CAPTCHA Bypass in SEO: What It Is and Whether Its Importance is Overrated?
Every SEO professional has encountered CAPTCHA. If not, they are either not professionals, misunderstand the term SEO (possibly confusing it with SMM or CEO), or are very new to this challenging field.
One could endlessly deny and argue that CAPTCHA is overrated and does not deserve significant resources. But these arguments end the moment one needs data from a search engine result page, like Yandex, without knowledge of XML requests… Or, say, a client wants to scrape the entire Amazon (just because they do) and offers good pay…
In short — it might not always be needed, but it’s better to be prepared, just in case. This is not akin to apocalypse prep; I’d liken it to swapping summer tires for winter ones in the South. Theoretically, the South has above-freezing temperatures year-round, so you could skip the swap. And during those few snowy days, you could just stay home. But what if you suddenly need to leave the region? And your tires are still summer ones… This is similar to having CAPTCHA bypass skills. You never know when they might come in handy.
Why CAPTCHA is Used Despite Available Bypass Methods
In reality, the situation is more nuanced than it might seem. Securing a site against data scraping can be challenging, especially for non-commercial projects or «hamster sites.» Most lack the time or desire to allocate resources for some vague CAPTCHA. It’s a different story if you own a major portal generating millions in profit. Then, protecting it is worth considering. Even basic protection against unscrupulous competitors who might start DDoSing your site is a valid reason.

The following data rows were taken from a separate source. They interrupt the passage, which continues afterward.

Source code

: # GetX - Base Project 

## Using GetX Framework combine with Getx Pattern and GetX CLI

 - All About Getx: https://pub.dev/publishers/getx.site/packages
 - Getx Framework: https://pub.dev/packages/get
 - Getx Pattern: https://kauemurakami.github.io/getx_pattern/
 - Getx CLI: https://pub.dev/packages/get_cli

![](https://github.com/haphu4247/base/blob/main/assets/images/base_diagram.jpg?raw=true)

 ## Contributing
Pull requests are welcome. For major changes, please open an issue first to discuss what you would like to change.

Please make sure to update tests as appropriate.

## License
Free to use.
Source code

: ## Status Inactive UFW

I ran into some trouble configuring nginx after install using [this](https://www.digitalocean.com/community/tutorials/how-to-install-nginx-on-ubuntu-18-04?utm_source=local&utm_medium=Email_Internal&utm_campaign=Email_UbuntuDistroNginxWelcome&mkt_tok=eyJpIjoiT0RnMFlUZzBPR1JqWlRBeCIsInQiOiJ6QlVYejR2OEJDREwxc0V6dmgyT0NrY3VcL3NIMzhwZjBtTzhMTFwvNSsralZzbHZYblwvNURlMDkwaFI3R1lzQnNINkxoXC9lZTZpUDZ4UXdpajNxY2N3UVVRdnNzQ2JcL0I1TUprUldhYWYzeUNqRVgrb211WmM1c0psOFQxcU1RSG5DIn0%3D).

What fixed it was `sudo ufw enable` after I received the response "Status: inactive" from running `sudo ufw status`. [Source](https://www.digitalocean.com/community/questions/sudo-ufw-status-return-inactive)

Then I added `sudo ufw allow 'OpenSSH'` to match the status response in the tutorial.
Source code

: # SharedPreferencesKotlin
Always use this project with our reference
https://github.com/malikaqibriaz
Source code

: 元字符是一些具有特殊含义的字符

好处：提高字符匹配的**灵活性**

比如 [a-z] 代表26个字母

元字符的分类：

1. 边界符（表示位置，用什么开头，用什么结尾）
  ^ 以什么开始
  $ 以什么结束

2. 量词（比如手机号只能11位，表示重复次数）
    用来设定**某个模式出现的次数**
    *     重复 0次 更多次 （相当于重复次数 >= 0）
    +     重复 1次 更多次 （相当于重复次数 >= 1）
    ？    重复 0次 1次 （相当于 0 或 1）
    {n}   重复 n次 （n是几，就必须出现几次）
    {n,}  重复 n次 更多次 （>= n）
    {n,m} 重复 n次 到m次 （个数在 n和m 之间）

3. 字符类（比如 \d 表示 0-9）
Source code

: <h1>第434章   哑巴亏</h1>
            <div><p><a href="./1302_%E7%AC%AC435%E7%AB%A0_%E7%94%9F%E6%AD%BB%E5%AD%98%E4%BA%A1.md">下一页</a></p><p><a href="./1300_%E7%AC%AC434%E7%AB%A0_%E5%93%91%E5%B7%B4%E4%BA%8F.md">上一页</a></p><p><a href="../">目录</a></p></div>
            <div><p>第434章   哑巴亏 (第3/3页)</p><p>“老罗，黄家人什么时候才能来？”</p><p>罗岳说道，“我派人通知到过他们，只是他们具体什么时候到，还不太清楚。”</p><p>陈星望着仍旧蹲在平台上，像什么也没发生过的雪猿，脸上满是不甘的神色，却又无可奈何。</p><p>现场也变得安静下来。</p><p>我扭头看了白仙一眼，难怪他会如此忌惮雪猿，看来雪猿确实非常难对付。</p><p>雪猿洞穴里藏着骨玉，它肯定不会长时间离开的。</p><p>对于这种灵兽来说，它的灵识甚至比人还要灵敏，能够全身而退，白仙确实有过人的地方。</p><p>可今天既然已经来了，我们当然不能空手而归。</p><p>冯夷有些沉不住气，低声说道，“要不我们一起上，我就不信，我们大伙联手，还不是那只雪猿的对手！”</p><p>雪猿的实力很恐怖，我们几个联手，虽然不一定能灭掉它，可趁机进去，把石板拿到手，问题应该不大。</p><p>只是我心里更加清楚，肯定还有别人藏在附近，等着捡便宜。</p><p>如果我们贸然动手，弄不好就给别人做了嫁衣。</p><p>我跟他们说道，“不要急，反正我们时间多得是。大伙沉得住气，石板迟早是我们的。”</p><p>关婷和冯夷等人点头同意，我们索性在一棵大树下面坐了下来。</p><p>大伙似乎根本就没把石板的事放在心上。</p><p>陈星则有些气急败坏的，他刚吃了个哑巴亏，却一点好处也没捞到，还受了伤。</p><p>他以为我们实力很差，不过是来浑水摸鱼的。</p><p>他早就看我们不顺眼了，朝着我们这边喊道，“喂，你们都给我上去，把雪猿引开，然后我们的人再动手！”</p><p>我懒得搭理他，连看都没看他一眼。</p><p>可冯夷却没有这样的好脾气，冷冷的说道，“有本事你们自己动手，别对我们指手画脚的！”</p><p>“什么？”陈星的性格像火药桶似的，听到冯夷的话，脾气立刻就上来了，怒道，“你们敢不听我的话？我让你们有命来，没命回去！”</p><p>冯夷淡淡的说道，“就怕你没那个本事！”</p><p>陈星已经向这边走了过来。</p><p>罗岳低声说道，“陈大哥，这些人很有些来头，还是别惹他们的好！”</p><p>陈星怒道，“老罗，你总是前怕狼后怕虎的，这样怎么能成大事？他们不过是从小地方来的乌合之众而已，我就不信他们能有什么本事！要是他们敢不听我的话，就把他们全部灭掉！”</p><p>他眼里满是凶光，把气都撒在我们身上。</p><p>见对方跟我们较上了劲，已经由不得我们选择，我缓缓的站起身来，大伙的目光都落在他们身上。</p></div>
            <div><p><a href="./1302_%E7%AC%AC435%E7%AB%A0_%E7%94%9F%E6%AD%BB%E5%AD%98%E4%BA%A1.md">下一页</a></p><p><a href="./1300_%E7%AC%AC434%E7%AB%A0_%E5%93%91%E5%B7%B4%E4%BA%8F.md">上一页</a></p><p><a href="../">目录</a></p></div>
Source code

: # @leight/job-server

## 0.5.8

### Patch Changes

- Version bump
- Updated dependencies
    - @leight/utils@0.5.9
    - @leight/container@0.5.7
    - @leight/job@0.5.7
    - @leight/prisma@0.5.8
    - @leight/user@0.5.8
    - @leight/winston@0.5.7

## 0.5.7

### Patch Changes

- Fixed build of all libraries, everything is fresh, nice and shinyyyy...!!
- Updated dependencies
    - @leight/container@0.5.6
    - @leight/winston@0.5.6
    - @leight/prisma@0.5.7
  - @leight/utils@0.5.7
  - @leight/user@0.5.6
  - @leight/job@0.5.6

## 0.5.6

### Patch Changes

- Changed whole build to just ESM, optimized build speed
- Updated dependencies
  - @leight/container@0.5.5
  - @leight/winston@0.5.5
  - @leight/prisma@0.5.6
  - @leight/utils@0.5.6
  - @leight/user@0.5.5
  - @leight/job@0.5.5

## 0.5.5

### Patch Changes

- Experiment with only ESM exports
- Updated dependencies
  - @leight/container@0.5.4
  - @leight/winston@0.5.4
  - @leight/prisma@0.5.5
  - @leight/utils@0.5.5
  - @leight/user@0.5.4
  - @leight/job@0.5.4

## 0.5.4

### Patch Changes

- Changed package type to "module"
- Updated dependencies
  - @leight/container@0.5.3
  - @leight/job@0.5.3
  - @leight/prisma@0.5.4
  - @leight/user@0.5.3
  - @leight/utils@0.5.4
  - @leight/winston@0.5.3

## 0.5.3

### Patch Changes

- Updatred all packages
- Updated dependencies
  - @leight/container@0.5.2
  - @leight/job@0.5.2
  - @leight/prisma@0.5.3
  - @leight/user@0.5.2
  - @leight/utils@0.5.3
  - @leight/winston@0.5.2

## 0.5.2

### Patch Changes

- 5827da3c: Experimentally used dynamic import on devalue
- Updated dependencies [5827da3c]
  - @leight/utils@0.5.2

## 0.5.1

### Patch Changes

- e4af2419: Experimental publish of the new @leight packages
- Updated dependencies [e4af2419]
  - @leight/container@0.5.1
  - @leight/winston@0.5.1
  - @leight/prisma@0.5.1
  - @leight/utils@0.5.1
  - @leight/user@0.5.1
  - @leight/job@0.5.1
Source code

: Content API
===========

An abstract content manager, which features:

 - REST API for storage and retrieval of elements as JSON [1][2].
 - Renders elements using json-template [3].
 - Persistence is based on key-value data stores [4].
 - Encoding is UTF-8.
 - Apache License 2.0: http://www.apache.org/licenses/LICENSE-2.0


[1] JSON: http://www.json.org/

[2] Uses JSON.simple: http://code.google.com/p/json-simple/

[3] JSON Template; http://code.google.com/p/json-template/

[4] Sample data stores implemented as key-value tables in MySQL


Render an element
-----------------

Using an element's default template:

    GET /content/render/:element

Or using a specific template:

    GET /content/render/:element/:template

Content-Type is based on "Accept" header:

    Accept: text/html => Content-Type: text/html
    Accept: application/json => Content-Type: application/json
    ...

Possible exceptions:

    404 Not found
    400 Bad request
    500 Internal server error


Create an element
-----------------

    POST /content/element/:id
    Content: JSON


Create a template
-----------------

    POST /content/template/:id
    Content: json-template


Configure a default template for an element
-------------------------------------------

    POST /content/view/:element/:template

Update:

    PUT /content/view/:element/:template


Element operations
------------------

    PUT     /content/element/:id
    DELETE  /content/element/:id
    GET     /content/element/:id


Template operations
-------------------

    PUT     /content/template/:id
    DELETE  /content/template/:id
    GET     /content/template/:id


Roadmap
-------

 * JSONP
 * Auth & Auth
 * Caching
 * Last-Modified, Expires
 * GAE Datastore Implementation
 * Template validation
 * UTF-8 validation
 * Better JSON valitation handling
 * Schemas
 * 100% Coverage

Take Amazon as an example — they know a thing or two about eccentric protection methods. Not only do they have three types of CAPTCHA on their site, each appearing in different scenarios, but they also randomly change the design to thwart automation tools and scrapers from reusing outdated methods. Change the design, change the script (and judging by the number of people trying to scrape Amazon, we’re talking not one script but hundreds or thousands). This is how the cycle goes.
Now, for smaller webmasters, what then? Webmasters aren’t fools; they realize that by implementing a tricky CAPTCHA, they create additional challenges for genuine visitors. The harder the CAPTCHA, the higher the chance the user will leave for a competitor’s search result. Thus, modern site owners try not to overdo CAPTCHA and seek a balance.

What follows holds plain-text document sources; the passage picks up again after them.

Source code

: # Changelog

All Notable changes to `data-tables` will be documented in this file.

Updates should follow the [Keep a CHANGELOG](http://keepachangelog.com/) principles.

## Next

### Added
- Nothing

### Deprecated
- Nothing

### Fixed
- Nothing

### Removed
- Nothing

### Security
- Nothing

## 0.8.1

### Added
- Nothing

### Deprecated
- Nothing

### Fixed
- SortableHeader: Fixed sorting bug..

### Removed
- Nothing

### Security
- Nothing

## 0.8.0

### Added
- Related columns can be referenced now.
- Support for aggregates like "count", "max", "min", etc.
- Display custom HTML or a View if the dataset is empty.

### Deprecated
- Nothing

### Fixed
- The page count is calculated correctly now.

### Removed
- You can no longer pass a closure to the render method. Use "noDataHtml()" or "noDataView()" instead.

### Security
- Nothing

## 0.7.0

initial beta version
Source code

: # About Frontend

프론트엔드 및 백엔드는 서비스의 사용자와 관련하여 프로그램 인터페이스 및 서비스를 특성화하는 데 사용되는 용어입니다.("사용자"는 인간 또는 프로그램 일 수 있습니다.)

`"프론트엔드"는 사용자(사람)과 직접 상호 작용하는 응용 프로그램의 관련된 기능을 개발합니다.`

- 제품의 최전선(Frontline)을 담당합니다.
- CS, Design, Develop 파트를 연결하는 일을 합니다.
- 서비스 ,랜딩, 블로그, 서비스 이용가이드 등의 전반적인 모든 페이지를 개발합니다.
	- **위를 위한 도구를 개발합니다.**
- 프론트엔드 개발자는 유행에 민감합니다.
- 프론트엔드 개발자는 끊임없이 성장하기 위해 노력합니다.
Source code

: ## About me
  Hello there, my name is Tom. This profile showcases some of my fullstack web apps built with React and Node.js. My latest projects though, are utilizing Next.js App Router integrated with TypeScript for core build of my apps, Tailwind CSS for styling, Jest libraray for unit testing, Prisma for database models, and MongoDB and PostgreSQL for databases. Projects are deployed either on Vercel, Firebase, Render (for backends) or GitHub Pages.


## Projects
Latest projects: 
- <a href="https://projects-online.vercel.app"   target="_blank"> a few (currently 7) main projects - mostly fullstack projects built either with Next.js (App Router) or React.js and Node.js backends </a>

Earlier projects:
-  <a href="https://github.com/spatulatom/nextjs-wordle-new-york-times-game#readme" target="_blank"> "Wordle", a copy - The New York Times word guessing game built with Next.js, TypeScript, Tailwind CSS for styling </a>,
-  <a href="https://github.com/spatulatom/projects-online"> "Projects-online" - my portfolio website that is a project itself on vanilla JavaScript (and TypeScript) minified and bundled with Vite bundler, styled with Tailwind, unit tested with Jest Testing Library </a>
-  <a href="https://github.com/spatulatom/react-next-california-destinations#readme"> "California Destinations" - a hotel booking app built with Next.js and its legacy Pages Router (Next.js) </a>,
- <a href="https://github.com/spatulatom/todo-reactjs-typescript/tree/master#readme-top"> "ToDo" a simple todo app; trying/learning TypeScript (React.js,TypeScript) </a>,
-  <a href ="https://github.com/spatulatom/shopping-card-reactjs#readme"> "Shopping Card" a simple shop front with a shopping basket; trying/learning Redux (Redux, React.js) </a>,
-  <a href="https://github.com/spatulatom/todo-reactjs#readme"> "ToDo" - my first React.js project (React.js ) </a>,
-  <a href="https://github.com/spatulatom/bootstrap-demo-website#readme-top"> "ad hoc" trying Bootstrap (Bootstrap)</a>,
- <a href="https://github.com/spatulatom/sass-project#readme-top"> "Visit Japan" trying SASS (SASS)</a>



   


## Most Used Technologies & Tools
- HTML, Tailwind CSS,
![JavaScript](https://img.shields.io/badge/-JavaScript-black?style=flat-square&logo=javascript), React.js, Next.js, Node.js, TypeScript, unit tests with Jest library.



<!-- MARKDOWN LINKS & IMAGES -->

Leaving a site completely unprotected is unwise — low-level bots that lack CAPTCHA bypass skills but can still execute mass actions will swarm the site. Hence, they opt for universal solutions like reCAPTCHA or hCaptcha. Mission accomplished (meaning, the site is protected) without overly stressing users.
More complex CAPTCHAs come into play when bots start overrunning the site, but that’s another article’s topic.
In conclusion, leaving a site without protection is poor form, and using a middle-ground solution is entirely acceptable. It won’t deter those targeting the content but will discourage less sophisticated bots.
Why SEO Specialists Need CAPTCHA Bypass
Now, let’s consider it from the SEO specialist’s point of view: why and for what purpose would they need to bypass CAPTCHA?
CAPTCHA bypass may be necessary for the most basic task — analyzing search engine rankings. Yes, there are third-party services for this, which charge for daily monitoring, and aside from paying the service fee, you would also need to pay an external CAPTCHA recognition service.
When researching competitor sites, CAPTCHA is less relevant as CAPTCHA bypass on-site is easier than during ranking collection (the levels differ slightly).
For automating routine tasks — this is a niche area. Not everyone uses it, but for committed SEO specialists, it can be useful.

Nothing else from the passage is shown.